Auckland company fined $200k after employee severs thumb

WorkSafe said the incident is a 'timely warning' for other businesses

Auckland company fined $200k after employee severs thumb

An Auckland-based egg processing company has been fined $200,000 after a workplace accident that left an employee's thumb severed.

The worker's thumb was severed in October 2020, after it got caught between the edge of an opened access latch and the rotating blade of a screw conveyor that had inadequate guarding, according to a statement from WorkSafe New Zealand.

The agency, citing its investigation, revealed that the workers were well aware of the open latch to the blade and had to use workarounds to get around it.

However, the managers of the site were unaware of the said hatch to the blade because of its "obscured location" and neither were they aware of the workarounds the staff had to do.

According to Hayden Mander, WorkSafe's national manager of investigations, the workplace accident could have been avoided if the machinery was "properly guarded to industry standard."
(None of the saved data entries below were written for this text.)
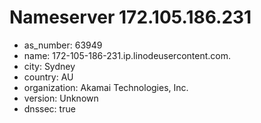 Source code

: # Nameserver 172.105.186.231

* as_number: 63949
* name: 172-105-186-231.ip.linodeusercontent.com.
* city: Sydney
* country: AU
* organization: Akamai Technologies, Inc.
* version: Unknown
* dnssec: true
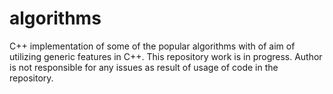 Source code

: # algorithms
C++ implementation of some of the popular algorithms with of aim of utilizing generic features in C++.
This repository work is in progress. Author is not responsible for any issues as result of usage of code in the repository.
"Although a business might have standard operating procedures for machinery while it’s in use, it's critical to think about how that extends to cleaning and maintenance too. Those uses can't be dismissed as out of sight and out of mind," added Mander.

Read more: WorkSafe lays charges over fatal Wiri explosion

As a result of the incident, the Papakura District Court on Monday slapped the egg processing company with $200,000 of fines for violating sections 36(1)(a), 48(1), and (2)(c) of the Health and Safety at Work Act 2015.

In addition, the company was also ordered to pay $30,000 to the victim as reparations.

Mander said that the company's experience should be a "timely warning for other businesses."

"Clear guidance and standards have been in place for many years, and the wider manufacturing industry needs to take notice to stop injuring and killing its workers," said the WorkSafe official.